Task brief:
For the entries that follow, tally the lines holding the string "Figure". Give the total and nothing else.

### Working data ###

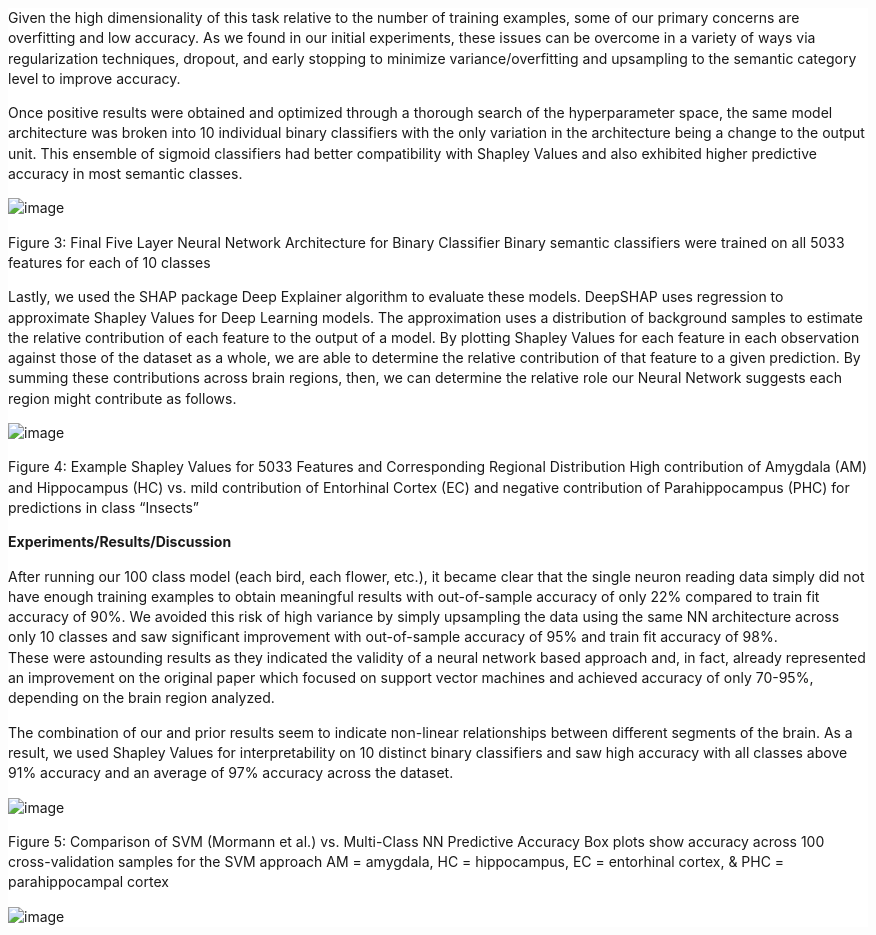 Given the high dimensionality of this task relative to the number of training examples, some of our primary concerns are overfitting and low accuracy.  As we found in our initial experiments, these issues can be overcome in a variety of ways via regularization techniques, dropout, and early stopping to minimize variance/overfitting and upsampling to the semantic category level to improve accuracy.  

Once positive results were obtained and optimized through a thorough search of the hyperparameter space, the same model architecture was broken into 10 individual binary classifiers with the only variation in the architecture being a change to the output unit.  This ensemble of sigmoid classifiers had better compatibility with Shapley Values and also exhibited higher predictive accuracy in most semantic classes.  

![image](https://user-images.githubusercontent.com/58300517/84177099-a4a28f80-aa3f-11ea-9381-57070adc4dda.png)

Figure 3: Final Five Layer Neural Network Architecture for Binary Classifier
Binary semantic classifiers were trained on all 5033 features for each of 10 classes

Lastly, we used the SHAP package Deep Explainer algorithm to evaluate these models.  DeepSHAP uses regression to approximate Shapley Values for Deep Learning models.  The approximation uses a distribution of background samples to estimate the relative contribution of each feature to the output of a model.  By plotting Shapley Values for each feature in each observation against those of the dataset as a whole, we are able to determine the relative contribution of that feature to a given prediction.  By summing these contributions across brain regions, then, we can determine the relative role our Neural Network suggests each region might contribute as follows.

![image](https://user-images.githubusercontent.com/58300517/84177149-b421d880-aa3f-11ea-83b5-50102bbaf269.png)

Figure 4: Example Shapley Values for 5033 Features and Corresponding Regional Distribution
High contribution of Amygdala (AM) and Hippocampus (HC) vs. mild contribution of Entorhinal Cortex (EC) and negative contribution of Parahippocampus (PHC) for predictions in class “Insects”

**Experiments/Results/Discussion**

After running our 100 class model (each bird, each flower, etc.), it became clear that the single neuron reading data simply did not have enough training examples to obtain meaningful results with out-of-sample accuracy of only 22% compared to train fit accuracy of 90%.  We avoided this risk of high variance by simply upsampling the data using the same NN architecture across only 10 classes and saw significant improvement with out-of-sample accuracy of 95% and train fit accuracy of 98%.  
These were astounding results as they indicated the validity of a neural network based approach and, in fact, already represented an improvement on the original paper which focused on support vector machines and achieved accuracy of only 70-95%, depending on the brain region analyzed.

The combination of our and prior results seem to indicate non-linear relationships between different segments of the brain.  As a result, we used Shapley Values for interpretability on 10 distinct binary classifiers and saw high accuracy with all classes above 91% accuracy and an average of 97% accuracy across the dataset. 

![image](https://user-images.githubusercontent.com/58300517/84177197-c3a12180-aa3f-11ea-9cdc-4d8da85b7eea.png)

Figure 5: Comparison of SVM (Mormann et al.) vs. Multi-Class NN Predictive Accuracy
Box plots show accuracy across 100 cross-validation samples for the SVM approach
AM = amygdala, HC = hippocampus, EC = entorhinal cortex, & PHC = parahippocampal cortex

![image](https://user-images.githubusercontent.com/58300517/84177242-d582c480-aa3f-11ea-9090-c02c211aa3a5.png)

###

Response:
3